(Source texts of formatted documents)
☆ ☆ ☆ ☆ ☆ ☆ ☆

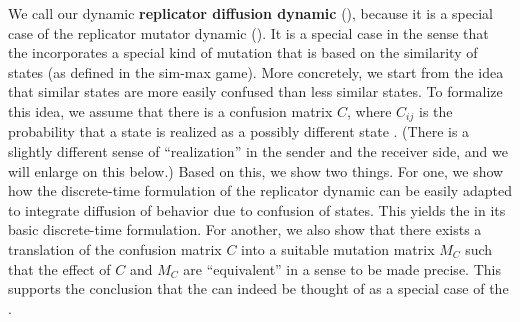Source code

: We call our dynamic \textbf{replicator diffusion dynamic} (\rdd),
because it is a special case of the replicator mutator dynamic
(\rmd). It is a special case in the sense that the \rdd incorporates a
special kind of mutation that is based on the similarity of states (as
defined in the sim-max game). More concretely, we start from the idea
that similar states are more easily confused than less similar
states. To formalize this idea, we assume that there is a confusion
matrix $C$, where $C_{ij}$ is the probability that a state 
is realized as a possibly different state . (There is a
slightly different sense of ``realization'' in the sender and the
receiver side, and we will enlarge on this below.) Based on this, we
show two things. For one, we show how the discrete-time formulation of
the replicator dynamic can be easily adapted to integrate diffusion of
behavior due to confusion of states. This yields the \rdd in its basic
discrete-time formulation. For another, we also show that there exists
a translation of the confusion matrix $C$ into a suitable mutation
matrix $M_C$ such that the effect of $C$ and $M_C$ are ``equivalent''
in a sense to be made precise. This supports the conclusion that the
\rdd can indeed be thought of as a special case of the \rmd.






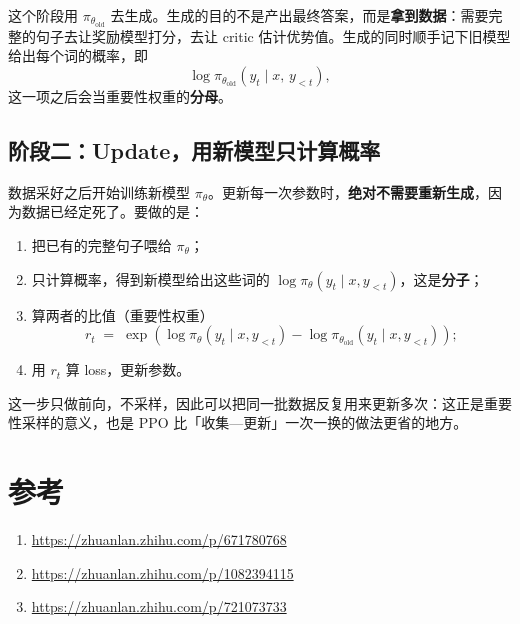 \documentclass[UTF8,fontset=fandol]{ctexart}
\begin{document}
这个阶段用 $\pi_{\theta_{\text{old}}}$ 去生成。生成的目的不是产出最终答案，而是\textbf{拿到数据}：需要完整的句子去让奖励模型打分，去让 critic 估计优势值。生成的同时顺手记下旧模型给出每个词的概率，即
\[
\log \pi_{\theta_{\text{old}}}(y_t \mid x,\, y_{<t}),
\]
这一项之后会当重要性权重的\textbf{分母}。

\subsection{阶段二：Update，用新模型只计算概率}

数据采好之后开始训练新模型 $\pi_\theta$。更新每一次参数时，\textbf{绝对不需要重新生成}，因为数据已经定死了。要做的是：

\begin{enumerate}
  \item 把已有的完整句子喂给 $\pi_\theta$；
  \item 只计算概率，得到新模型给出这些词的
  $\log \pi_\theta(y_t \mid x, y_{<t})$，这是\textbf{分子}；
  \item 算两者的比值（重要性权重）
  \[
  r_t \;=\; \exp\!\left(\log \pi_\theta(y_t \mid x, y_{<t}) - \log \pi_{\theta_{\text{old}}}(y_t \mid x, y_{<t})\right);
  \]
  \item 用 $r_t$ 算 loss，更新参数。
\end{enumerate}

这一步只做前向，不采样，因此可以把同一批数据反复用来更新多次：这正是重要性采样的意义，也是 PPO 比「收集—更新」一次一换的做法更省的地方。

\section{参考}

\begin{enumerate}
\item \url{https://zhuanlan.zhihu.com/p/671780768}
\item \url{https://zhuanlan.zhihu.com/p/1082394115}
\item \url{https://zhuanlan.zhihu.com/p/721073733}
\end{enumerate}
\end{document}
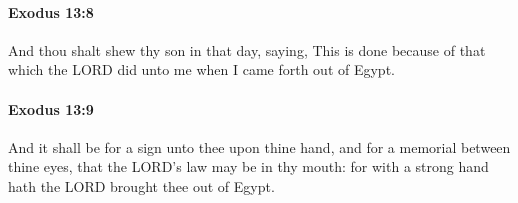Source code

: 		\paragraph{Exodus 13:8} %
			\label{EXODUS-13-8}

			And thou shalt shew thy son in that day, saying, This is done because of that which the LORD did unto me when I came forth out of Egypt.


		\paragraph{Exodus 13:9} %
			\label{EXODUS-13-9}

			And it shall be for a sign unto thee upon thine hand, and for a memorial between thine eyes, that the LORD's law may be in thy mouth: for with a strong hand hath the LORD brought thee out of Egypt.


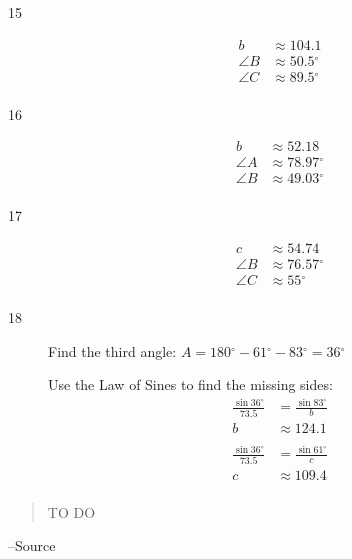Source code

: \documentclass{exam}
\newcommand{\dg}{\ensuremath{^\circ}}
\begin{document}
\begin{description}
      \item[15]
        \begin{align*}
          b        & \approx 104.1 \\
          \angle B & \approx 50.5 \dg \\
          \angle C & \approx 89.5 \dg \\
        \end{align*}

      \item[16]
        \begin{align*}
          b        & \approx 52.18 \\
          \angle A & \approx 78.97 \dg \\
          \angle B & \approx 49.03 \dg \\
        \end{align*}

      \item[17]
        \begin{align*}
          c        & \approx 54.74 \\
          \angle B & \approx 76.57 \dg \\
          \angle C & \approx 55 \dg \\
        \end{align*}

      \item[18]
        Find the third angle: $A = 180 \dg - 61 \dg - 83 \dg = 36 \dg$

        Use the Law of Sines to find the missing sides:
        \begin{align*}
          \frac{\sin 36 \dg}{73.5} & = \frac{\sin 83 \dg}{b} \\
          b                        & \approx 124.1 \\
          \\
          \frac{\sin 36 \dg}{73.5} & = \frac{\sin 61 \dg}{c} \\
          c                        & \approx 109.4 \\
        \end{align*}

    \end{description}

  \else
    \vspace{1 cm}
    \begin{quote}
      \begin{em}
        TO DO
      \end{em}
    \end{quote}
    \hspace{1 cm} --Source
  \fi
\end{document}
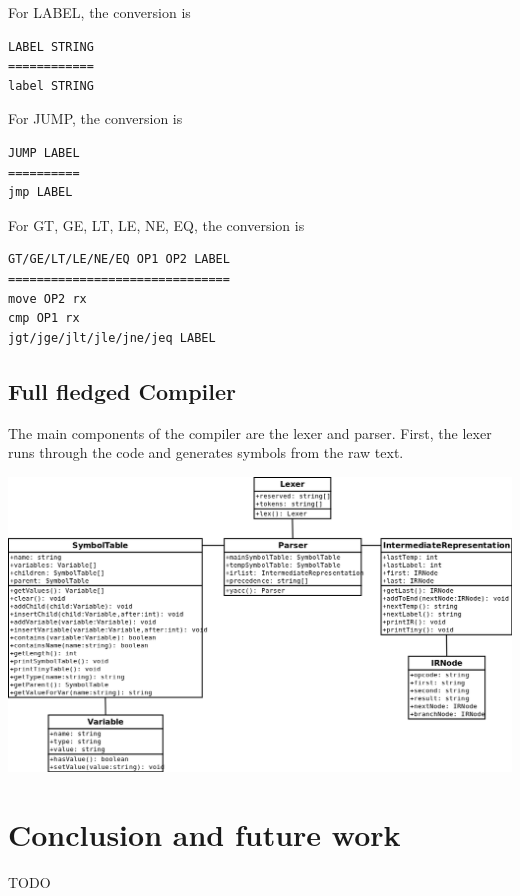 \documentclass[12pt]{article}
\begin{document}
            For LABEL, the conversion is
            \begin{verbatim}
LABEL STRING
============
label STRING
            \end{verbatim}

            For JUMP, the conversion is
            \begin{verbatim}
JUMP LABEL
==========
jmp LABEL
            \end{verbatim}

            For GT, GE, LT, LE, NE, EQ, the conversion is
            \begin{verbatim}
GT/GE/LT/LE/NE/EQ OP1 OP2 LABEL
===============================
move OP2 rx
cmp OP1 rx
jgt/jge/jlt/jle/jne/jeq LABEL
            \end{verbatim}

    	\subsection{Full fledged Compiler}
            The main components of the compiler are the lexer and parser.
            First, the lexer runs through the code and generates symbols from the raw text.
            \begin{center}
                \includegraphics[width=\linewidth]{uml}
            \end{center}

    \section{Conclusion and future work}	
			TODO	    
    
 
\end{document}

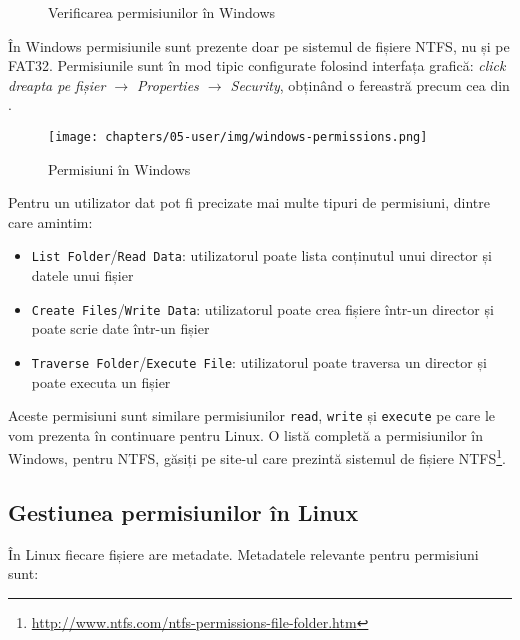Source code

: \begin{figure}[htbp]
	\centering
	\def\svgwidth{0.9\columnwidth}
	
	\caption{Verificarea permisiunilor în Windows}
	\label{fig:user:windows-check-perm}
\end{figure}

În Windows permisiunile sunt prezente doar pe sistemul de fișiere NTFS, nu și pe FAT32. Permisiunile sunt în mod tipic configurate folosind
interfața grafică: \textit{click dreapta pe fișier $\rightarrow$ Properties $\rightarrow$ Security}, obținând o
fereastră precum cea din .

\begin{figure}[!htbp]
	\centering
        \texttt{[image: chapters/05-user/img/windows-permissions.png]}
        \caption{Permisiuni în Windows}
        \label{fig:user:windows-permissions}
\end{figure}

Pentru un utilizator dat pot fi precizate mai multe tipuri de permisiuni, dintre
care amintim:

\begin{itemize}
  \item \texttt{List Folder}/\texttt{Read Data}: utilizatorul poate lista conținutul unui
		director și datele unui fișier
  \item \texttt{Create Files}/\texttt{Write Data}: utilizatorul poate crea fișiere într-un
		director și poate scrie date într-un fișier
  \item \texttt{Traverse Folder}/\texttt{Execute File}: utilizatorul poate traversa un
		director și poate executa un fișier
\end{itemize}

Aceste permisiuni sunt similare permisiunilor \texttt{read}, \texttt{write} și \texttt{execute} pe care le
vom prezenta în continuare pentru Linux. O listă completă a permisiunilor în
Windows, pentru NTFS, găsiți pe site-ul care prezintă sistemul de fișiere NTFS\footnote{\url{http://www.ntfs.com/ntfs-permissions-file-folder.htm}}.

\subsection{Gestiunea permisiunilor în Linux}
\label{sec:user:linux-perm}

În Linux fiecare fișiere are metadate. Metadatele relevante pentru permisiuni sunt:

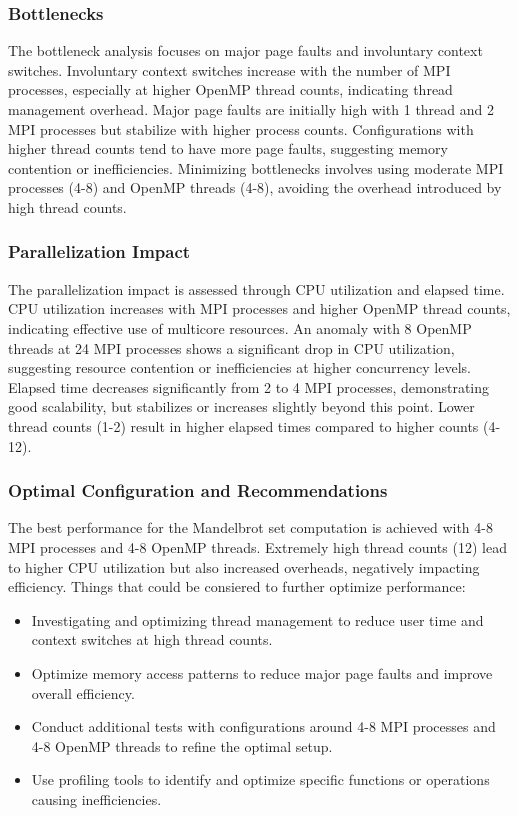 \documentclass[
]{article}
\providecommand{\tightlist}{%
  \setlength{\itemsep}{0pt}\setlength{\parskip}{0pt}}
\begin{document}
\subsubsection{Bottlenecks}\label{bottlenecks-3}

The bottleneck analysis focuses on major page faults and involuntary
context switches. Involuntary context switches increase with the number
of MPI processes, especially at higher OpenMP thread counts, indicating
thread management overhead. Major page faults are initially high with 1
thread and 2 MPI processes but stabilize with higher process counts.
Configurations with higher thread counts tend to have more page faults,
suggesting memory contention or inefficiencies. Minimizing bottlenecks
involves using moderate MPI processes (4-8) and OpenMP threads (4-8),
avoiding the overhead introduced by high thread counts.

\subsubsection{Parallelization Impact}\label{parallelization-impact}

The parallelization impact is assessed through CPU utilization and
elapsed time. CPU utilization increases with MPI processes and higher
OpenMP thread counts, indicating effective use of multicore resources.
An anomaly with 8 OpenMP threads at 24 MPI processes shows a significant
drop in CPU utilization, suggesting resource contention or
inefficiencies at higher concurrency levels. Elapsed time decreases
significantly from 2 to 4 MPI processes, demonstrating good scalability,
but stabilizes or increases slightly beyond this point. Lower thread
counts (1-2) result in higher elapsed times compared to higher counts
(4-12).

\subsubsection{Optimal Configuration and
Recommendations}\label{optimal-configuration-and-recommendations}

The best performance for the Mandelbrot set computation is achieved with
4-8 MPI processes and 4-8 OpenMP threads. Extremely high thread counts
(12) lead to higher CPU utilization but also increased overheads,
negatively impacting efficiency. Things that could be consiered to
further optimize performance:

\begin{itemize}
\tightlist
\item
  Investigating and optimizing thread management to reduce user time and
  context switches at high thread counts.
\item
  Optimize memory access patterns to reduce major page faults and
  improve overall efficiency.
\item
  Conduct additional tests with configurations around 4-8 MPI processes
  and 4-8 OpenMP threads to refine the optimal setup.
\item
  Use profiling tools to identify and optimize specific functions or
  operations causing inefficiencies.
\end{itemize}
\end{document}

☆ ☆ ☆ ☆ ☆ ☆ ☆

> Exercise objective: The job here is to find each line above with the word "indicating" and copy it.

> Answer below:
of MPI processes, especially at higher OpenMP thread counts, indicating
OpenMP thread counts, indicating effective use of multicore resources.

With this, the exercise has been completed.